Abstract

The time of enteral nutrition (EN) administration on patients with sepsis is controversial. The study was to explore the effect of early enteral nutrition (EEN) on the prognosis of patients with sepsis. We performed a secondary analysis of the acute gastrointestinal injury grade study. The patients were divided into two groups from the time of EN administration: EEN group (n=85): EN within 24 hours; Control group (N=78): EN after 24 hours. The key observation was the length of ICU stay, and length of hospital stay, and 28- and 60-day mortality. Of 676 patients, 163 were included. There are no significant between-group differences in the characteristics at baseline. The overall mortality rate at 28 days in the EEN group was 28.2% vs. 43.6% in the control group (P=0.041). The mortality rate at 60 days in the EEN group was 36.5% vs. 52.6% in the control group (P=0.039). In a subgroup analysis of patients who whether used vasoactive drugs: the EEN group was found to be significantly associated with 60-day mortality (P=0.039).

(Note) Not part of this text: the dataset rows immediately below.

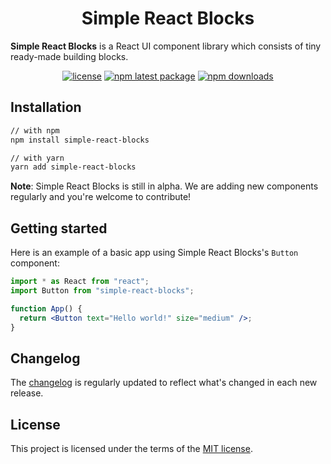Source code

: <h1 align="center">Simple React Blocks</h1>

**Simple React Blocks** is a React UI component library which consists of tiny ready-made building blocks.

<div align="center">

[![license](https://img.shields.io/badge/license-MIT-blue.svg)](https://github.com/aialvi/simple-react-blocks/blob/HEAD/LICENSE)
[![npm latest package](https://img.shields.io/npm/v/simple-react-blocks/latest.svg)](https://www.npmjs.com/package/simple-react-blocks)
[![npm downloads](https://img.shields.io/npm/dm/simple-react-blocks.svg)](https://www.npmjs.com/package/simple-react-blocks)

</div>

## Installation

```sh
// with npm
npm install simple-react-blocks

// with yarn
yarn add simple-react-blocks
```

**Note**: Simple React Blocks is still in alpha.
We are adding new components regularly and you're welcome to contribute!

## Getting started

Here is an example of a basic app using Simple React Blocks's `Button` component:

```jsx
import * as React from "react";
import Button from "simple-react-blocks";

function App() {
  return <Button text="Hello world!" size="medium" />;
}
```

## Changelog

The [changelog](https://github.com/aialvi/simple-react-blocks/releases) is regularly updated to reflect what's changed in each new release.

## License

This project is licensed under the terms of the
[MIT license](/LICENSE).
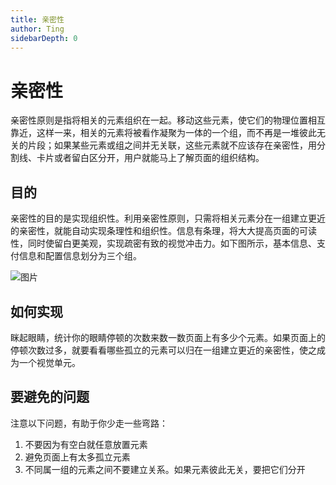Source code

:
 ```yaml
---
title: 亲密性
author: Ting
sidebarDepth: 0
---
```

# 亲密性

亲密性原则是指将相关的元素组织在一起。移动这些元素，使它们的物理位置相互靠近，这样一来，相关的元素将被看作凝聚为一体的一个组，而不再是一堆彼此无关的片段；如果某些元素或组之间并无关联，这些元素就不应该存在亲密性，用分割线、卡片或者留白区分开，用户就能马上了解页面的组织结构。

## 目的

亲密性的目的是实现组织性。利用亲密性原则，只需将相关元素分在一组建立更近的亲密性，就能自动实现条理性和组织性。信息有条理，将大大提高页面的可读性，同时使留白更美观，实现疏密有致的视觉冲击力。如下图所示，基本信息、支付信息和配置信息划分为三个组。

![图片](http://baiduyun-guideline.bj.bcebos.com/console/principle/proximity/01_2x.png)

## 如何实现

眯起眼睛，统计你的眼睛停顿的次数来数一数页面上有多少个元素。如果页面上的停顿次数过多，就要看看哪些孤立的元素可以归在一组建立更近的亲密性，使之成为一个视觉单元。

## 要避免的问题

注意以下问题，有助于你少走一些弯路：

 1. 不要因为有空白就任意放置元素
 2. 避免页面上有太多孤立元素
 3. 不同属一组的元素之间不要建立关系。如果元素彼此无关，要把它们分开
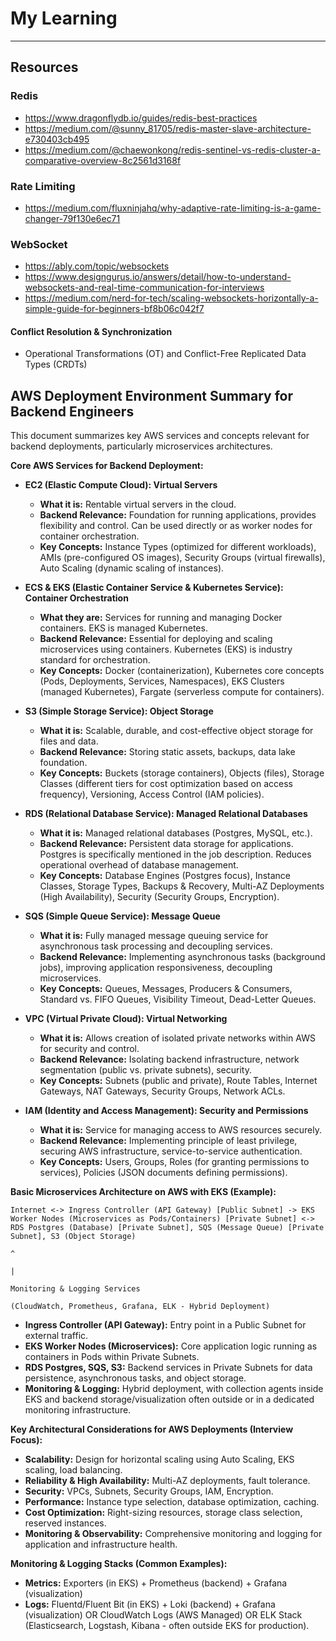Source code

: # My Learning
---

## Resources

### Redis
- https://www.dragonflydb.io/guides/redis-best-practices
- https://medium.com/@sunny_81705/redis-master-slave-architecture-e730403cb495
- https://medium.com/@chaewonkong/redis-sentinel-vs-redis-cluster-a-comparative-overview-8c2561d3168f



### Rate Limiting
- https://medium.com/fluxninjahq/why-adaptive-rate-limiting-is-a-game-changer-79f130e6ec71

### WebSocket
- https://ably.com/topic/websockets
- https://www.designgurus.io/answers/detail/how-to-understand-websockets-and-real-time-communication-for-interviews
- https://medium.com/nerd-for-tech/scaling-websockets-horizontally-a-simple-guide-for-beginners-bf8b06c042f7

#### Conflict Resolution & Synchronization 
- Operational Transformations (OT) and  Conflict-Free Replicated Data Types (CRDTs)




## AWS Deployment Environment Summary for Backend Engineers

This document summarizes key AWS services and concepts relevant for backend deployments, particularly microservices architectures.

**Core AWS Services for Backend Deployment:**

*   **EC2 (Elastic Compute Cloud): Virtual Servers**
    *   **What it is:** Rentable virtual servers in the cloud.
    *   **Backend Relevance:** Foundation for running applications, provides flexibility and control. Can be used directly or as worker nodes for container orchestration.
    *   **Key Concepts:** Instance Types (optimized for different workloads), AMIs (pre-configured OS images), Security Groups (virtual firewalls), Auto Scaling (dynamic scaling of instances).

*   **ECS & EKS (Elastic Container Service & Kubernetes Service): Container Orchestration**
    *   **What they are:** Services for running and managing Docker containers. EKS is managed Kubernetes.
    *   **Backend Relevance:**  Essential for deploying and scaling microservices using containers. Kubernetes (EKS) is industry standard for orchestration.
    *   **Key Concepts:** Docker (containerization), Kubernetes core concepts (Pods, Deployments, Services, Namespaces), EKS Clusters (managed Kubernetes), Fargate (serverless compute for containers).

*   **S3 (Simple Storage Service): Object Storage**
    *   **What it is:** Scalable, durable, and cost-effective object storage for files and data.
    *   **Backend Relevance:** Storing static assets, backups, data lake foundation.
    *   **Key Concepts:** Buckets (storage containers), Objects (files), Storage Classes (different tiers for cost optimization based on access frequency), Versioning, Access Control (IAM policies).

*   **RDS (Relational Database Service): Managed Relational Databases**
    *   **What it is:** Managed relational databases (Postgres, MySQL, etc.).
    *   **Backend Relevance:** Persistent data storage for applications. Postgres is specifically mentioned in the job description. Reduces operational overhead of database management.
    *   **Key Concepts:** Database Engines (Postgres focus), Instance Classes, Storage Types, Backups & Recovery, Multi-AZ Deployments (High Availability), Security (Security Groups, Encryption).

*   **SQS (Simple Queue Service): Message Queue**
    *   **What it is:** Fully managed message queuing service for asynchronous task processing and decoupling services.
    *   **Backend Relevance:** Implementing asynchronous tasks (background jobs), improving application responsiveness, decoupling microservices.
    *   **Key Concepts:** Queues, Messages, Producers & Consumers, Standard vs. FIFO Queues, Visibility Timeout, Dead-Letter Queues.

*   **VPC (Virtual Private Cloud): Virtual Networking**
    *   **What it is:**  Allows creation of isolated private networks within AWS for security and control.
    *   **Backend Relevance:**  Isolating backend infrastructure, network segmentation (public vs. private subnets), security.
    *   **Key Concepts:** Subnets (public and private), Route Tables, Internet Gateways, NAT Gateways, Security Groups, Network ACLs.

*   **IAM (Identity and Access Management): Security and Permissions**
    *   **What it is:** Service for managing access to AWS resources securely.
    *   **Backend Relevance:**  Implementing principle of least privilege, securing AWS infrastructure, service-to-service authentication.
    *   **Key Concepts:** Users, Groups, Roles (for granting permissions to services), Policies (JSON documents defining permissions).

**Basic Microservices Architecture on AWS with EKS (Example):**

```
Internet <-> Ingress Controller (API Gateway) [Public Subnet] -> EKS Worker Nodes (Microservices as Pods/Containers) [Private Subnet] <-> RDS Postgres (Database) [Private Subnet], SQS (Message Queue) [Private Subnet], S3 (Object Storage)
                                                                                                  ^
                                                                                                  |
                                                                             Monitoring & Logging Services
                                                                             (CloudWatch, Prometheus, Grafana, ELK - Hybrid Deployment)
```

*   **Ingress Controller (API Gateway):**  Entry point in a Public Subnet for external traffic.
*   **EKS Worker Nodes (Microservices):** Core application logic running as containers in Pods within Private Subnets.
*   **RDS Postgres, SQS, S3:** Backend services in Private Subnets for data persistence, asynchronous tasks, and object storage.
*   **Monitoring & Logging:**  Hybrid deployment, with collection agents inside EKS and backend storage/visualization often outside or in a dedicated monitoring infrastructure.

**Key Architectural Considerations for AWS Deployments (Interview Focus):**

*   **Scalability:** Design for horizontal scaling using Auto Scaling, EKS scaling, load balancing.
*   **Reliability & High Availability:** Multi-AZ deployments, fault tolerance.
*   **Security:** VPCs, Subnets, Security Groups, IAM, Encryption.
*   **Performance:** Instance type selection, database optimization, caching.
*   **Cost Optimization:** Right-sizing resources, storage class selection, reserved instances.
*   **Monitoring & Observability:** Comprehensive monitoring and logging for application and infrastructure health.

**Monitoring & Logging Stacks (Common Examples):**

*   **Metrics:** Exporters (in EKS) + Prometheus (backend) + Grafana (visualization)
*   **Logs:** Fluentd/Fluent Bit (in EKS) + Loki (backend) + Grafana (visualization)  OR  CloudWatch Logs (AWS Managed) OR ELK Stack (Elasticsearch, Logstash, Kibana - often outside EKS for production).
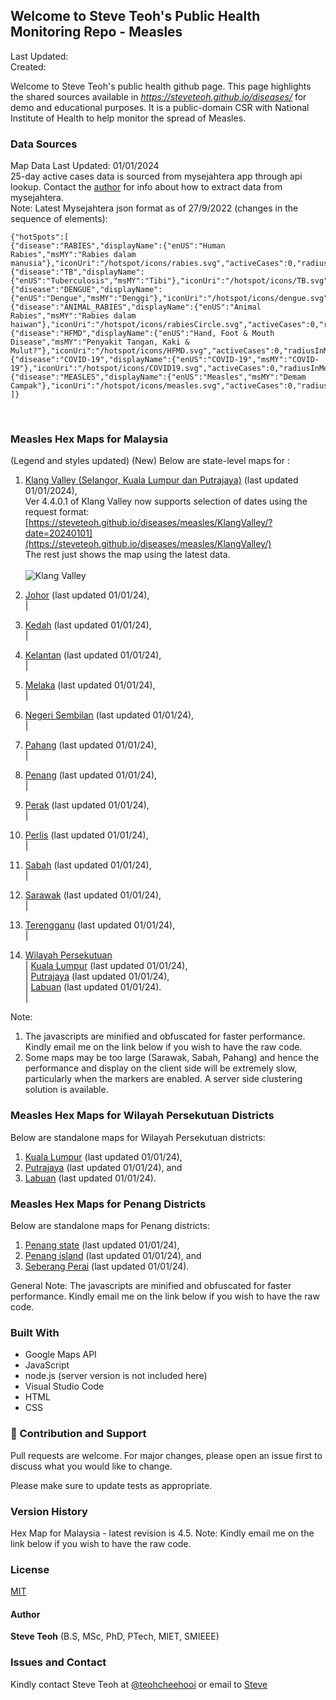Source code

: ﻿## Welcome to Steve Teoh's Public Health Monitoring Repo - Measles

Last Updated: 
<br/>Created:  

Welcome to Steve Teoh's public health github page. This page highlights the shared sources available in _https://steveteoh.github.io/diseases/_ for demo and educational purposes. It is a public-domain CSR with National Institute of Health to help monitor the spread of Measles.

### Data Sources
Map Data Last Updated: 01/01/2024<br>
25-day active cases data is sourced from mysejahtera app through api lookup. Contact the [author](mailto:chteoh@ieee.org?subject=Mysejahtera "Mysejahtera") for info about how to extract data from mysejahtera.<br>
Note: 
Latest Mysejahtera json format as of 27/9/2022 (changes in the sequence of elements):
```
{"hotSpots":[
{"disease":"RABIES","displayName":{"enUS":"Human Rabies","msMY":"Rabies dalam manusia"},"iconUri":"/hotspot/icons/rabies.svg","activeCases":0,"radiusInMeters":1000.0,"durationInDays":90},
{"disease":"TB","displayName":{"enUS":"Tuberculosis","msMY":"Tibi"},"iconUri":"/hotspot/icons/TB.svg","activeCases":0,"radiusInMeters":1000.0,"durationInDays":60},
{"disease":"DENGUE","displayName":{"enUS":"Dengue","msMY":"Denggi"},"iconUri":"/hotspot/icons/dengue.svg","activeCases":0,"radiusInMeters":200.0,"durationInDays":14},
{"disease":"ANIMAL_RABIES","displayName":{"enUS":"Animal Rabies","msMY":"Rabies dalam haiwan"},"iconUri":"/hotspot/icons/rabiesCircle.svg","activeCases":0,"radiusInMeters":5000.0,"durationInDays":180},
{"disease":"HFMD","displayName":{"enUS":"Hand, Foot & Mouth Disease","msMY":"Penyakit Tangan, Kaki & Mulut?"},"iconUri":"/hotspot/icons/HFMD.svg","activeCases":0,"radiusInMeters":5000.0,"durationInDays":7},
{"disease":"COVID-19","displayName":{"enUS":"COVID-19","msMY":"COVID-19"},"iconUri":"/hotspot/icons/COVID19.svg","activeCases":0,"radiusInMeters":1000.0,"durationInDays":14},
{"disease":"MEASLES","displayName":{"enUS":"Measles","msMY":"Demam Campak"},"iconUri":"/hotspot/icons/measles.svg","activeCases":0,"radiusInMeters":1000.0,"durationInDays":25}
]}
```
<br>

### Measles Hex Maps for Malaysia
(Legend and styles updated)  (New)
Below are state-level maps for : <br>
1. [Klang Valley (Selangor, Kuala Lumpur dan Putrajaya)](https://steveteoh.github.io/diseases/measles/KlangValley/) (last updated 01/01/2024), <br>
   Ver 4.4.0.1 of Klang Valley now supports selection of dates using the request format: <br>
   [https://steveteoh.github.io/diseases/measles/KlangValley/?date=20240101](https://steveteoh.github.io/diseases/measles/KlangValley/) <br>
   The rest just shows the map using the latest data. <br><br>   ![Klang Valley](https://steveteoh.github.io/img/ms-klangvalley.jpg)

2. [Johor](http://steveteoh.github.io/diseases/measles/Johor/?date=20230611) (last updated 01/01/24), <br>        |
3. [Kedah](https://steveteoh.github.io/diseases/measles/Kedah/?date=20230611) (last updated 01/01/24), <br>  |
4. [Kelantan](https://steveteoh.github.io/diseases/measles/Kelantan/?date=20230611) (last updated 01/01/24), <br>  |
5. [Melaka](http://steveteoh.github.io/diseases/measles/Melaka/?date=20230611) (last updated 01/01/24), <br>  |
6. [Negeri Sembilan](http://steveteoh.github.io/diseases/measles/NegeriSembilan/?date=20230611) (last updated 01/01/24), <br>  |
7. [Pahang](https://steveteoh.github.io/diseases/measles/Pahang/?date=20230611) (last updated 01/01/24), <br>  |
8. [Penang](http://steveteoh.github.io/diseases/measles/Penang/?date=20230611) (last updated 01/01/24), <br>  |
9. [Perak](https://steveteoh.github.io/diseases/measles/Perak/?date=20230611) (last updated 01/01/24), <br>  |
10. [Perlis](https://steveteoh.github.io/diseases/measles/Perlis/?date=20230611) (last updated 01/01/24), <br>  |
11. [Sabah](http://steveteoh.github.io/diseases/measles/Sabah/?date=20230611) (last updated 01/01/24), <br>  |
12. [Sarawak](http://steveteoh.github.io/diseases/measles/Sarawak/?date=20230611) (last updated 01/01/24), <br>  |
13. [Terengganu](https://steveteoh.github.io/diseases/measles/Terengganu/?date=20230611) (last updated 01/01/24), <br>  |
14. [Wilayah Persekutuan](http://steveteoh.github.io/diseases/measles/Wilayah/) <br>  |
    [Kuala Lumpur](http://steveteoh.github.io/diseases/measles/KualaLumpur/) (last updated 01/01/24), <br>  |
    [Putrajaya](http://steveteoh.github.io/diseases/measles/Putrajaya/) (last updated 01/01/24), <br>  |
    [Labuan](http://steveteoh.github.io/diseases/measles/Labuan/) (last updated 01/01/24).<br>  | 
 
Note: 
1. The javascripts are minified and obfuscated for faster performance. Kindly email me on the link below if you wish to have the raw code. 
2. Some maps may be too large (Sarawak, Sabah, Pahang) and hence the performance and display on the client side will be extremely slow, particularly when the markers are enabled. 
   A server side clustering solution is available.


### Measles Hex Maps for Wilayah Persekutuan Districts
Below are standalone maps for Wilayah Persekutuan districts: <br>
1. [Kuala Lumpur](http://steveteoh.github.io/diseases/measles/KualaLumpur) (last updated 01/01/24),<br>
2. [Putrajaya](http://steveteoh.github.io/diseases/measles/Putrajaya) (last updated 01/01/24), and<br>
3. [Labuan](http://steveteoh.github.io/diseases/measles/Labuan) (last updated 01/01/24).<br>

### Measles Hex Maps for Penang Districts
Below are standalone maps for Penang districts: <br>
1. [Penang state](http://steveteoh.github.io/diseases/measles/Penang/index.html) (last updated 01/01/24),  <br>
2. [Penang island](http://steveteoh.github.io/diseases/measles/Penang/island.html) (last updated 01/01/24), and  <br>
3. [Seberang Perai](http://steveteoh.github.io/diseases/measles/Penang/perai.html) (last updated 01/01/24). <br>

General Note: The javascripts are minified and obfuscated for faster performance. Kindly email me on the link below if you wish to have the raw code. 


### Built With

- Google Maps API
- JavaScript
- node.js (server version is not included here)
- Visual Studio Code
- HTML
- CSS

### 🤝 Contribution and Support
Pull requests are welcome. For major changes, please open an issue first to discuss what you would like to change.

Please make sure to update tests as appropriate.

### Version History
Hex Map for Malaysia - latest revision is 4.5.
Note: Kindly email me on the link below if you wish to have the raw code. 

### License
[MIT](https://steveteoh.github.io/diseases/measles/LICENSE)

#### Author
**Steve Teoh** (B.S, MSc, PhD, PTech, MIET, SMIEEE)

### Issues and Contact
Kindly contact Steve Teoh at [@teohcheehooi](https://twitter.com/teohcheehooi) or email to [Steve](mailto:chteoh@ieee.org?subject=Map "Map")
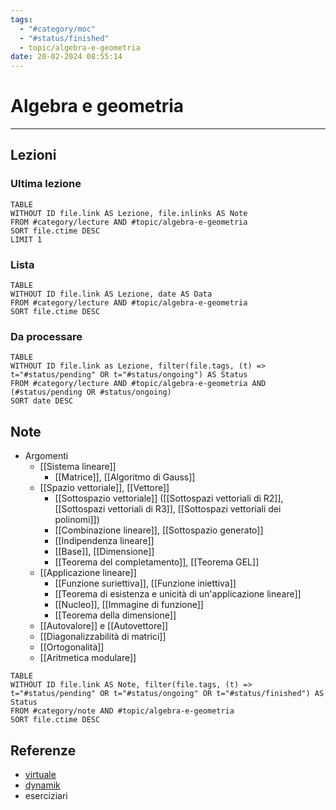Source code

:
 ```yaml
---
tags:
  - "#category/moc"
  - "#status/finished"
  - topic/algebra-e-geometria
date: 20-02-2024 08:55:14
---
```

# Algebra e geometria
---
## Lezioni
### Ultima lezione
```dataview
TABLE
WITHOUT ID file.link AS Lezione, file.inlinks AS Note
FROM #category/lecture AND #topic/algebra-e-geometria
SORT file.ctime DESC
LIMIT 1
```

### Lista
```dataview
TABLE
WITHOUT ID file.link AS Lezione, date AS Data
FROM #category/lecture AND #topic/algebra-e-geometria
SORT file.ctime DESC
```

### Da processare
```dataview
TABLE
WITHOUT ID file.link as Lezione, filter(file.tags, (t) => t="#status/pending" OR t="#status/ongoing") AS Status
FROM #category/lecture AND #topic/algebra-e-geometria AND (#status/pending OR #status/ongoing)
SORT date DESC
```

## Note
- Argomenti
	- [[Sistema lineare]]
		- [[Matrice]], [[Algoritmo di Gauss]]
	- [[Spazio vettoriale]], [[Vettore]]
		- [[Sottospazio vettoriale]] ([[Sottospazi vettoriali di R2]], [[Sottospazi vettoriali di R3]], [[Sottospazi vettoriali dei polinomi]])
		- [[Combinazione lineare]], [[Sottospazio generato]]
		- [[Indipendenza lineare]]
		- [[Base]], [[Dimensione]]
		- [[Teorema del completamento]], [[Teorema GEL]]
	- [[Applicazione lineare]]
		- [[Funzione suriettiva]], [[Funzione iniettiva]]
		- [[Teorema di esistenza e unicità di un'applicazione lineare]]
		- [[Nucleo]], [[Immagine di funzione]]
		- [[Teorema della dimensione]]
	- [[Autovalore]] e [[Autovettore]]
	- [[Diagonalizzabilità di matrici]]
	- [[Ortogonalità]]
	- [[Aritmetica modulare]]

```dataview
TABLE
WITHOUT ID file.link AS Note, filter(file.tags, (t) => t="#status/pending" OR t="#status/ongoing" OR t="#status/finished") AS Status
FROM #category/note AND #topic/algebra-e-geometria
SORT file.ctime DESC
```

## Referenze
- [virtuale](https://virtuale.unibo.it/course/view.php?id=47400)
- [dynamik](https://dynamik.vercel.app/algebra-e-geometria?from=informatica)
- eserciziari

The ICU stay length in the EEN group was longer than in the control group {11 [8-22] vs. 10 [6-16]; P=0.022}. Also, the length of the hospital stay was longer than in the Control group {23 [14-53] vs. 18 [10-39]; P=0.023}. Univariate Cox regression analysis showed that EEN, using vasoactive drugs, Acute kidney injury (AKI), Acute Physiology and Chronic Health Evaluation II (APACHE II) score, and the global acute gastrointestinal injury (AGI) grade were significantly (P<0.05) associated with 60-day mortality. In a multivariate analysis including these variables, EEN (HR1.68, 95% CI: 1.02-2.62; P=0.040, global AGI grade (HR2.28, 95% CI: 1.30-4.00; P=0.004), and APACHE II score (HR 1.04, 95% CI: 1.01-1.07; P=0.021) were independently associated with 60-day mortality. EEN within 24 hours can improve the survival of patients with sepsis, and that is an independent prognostic factor.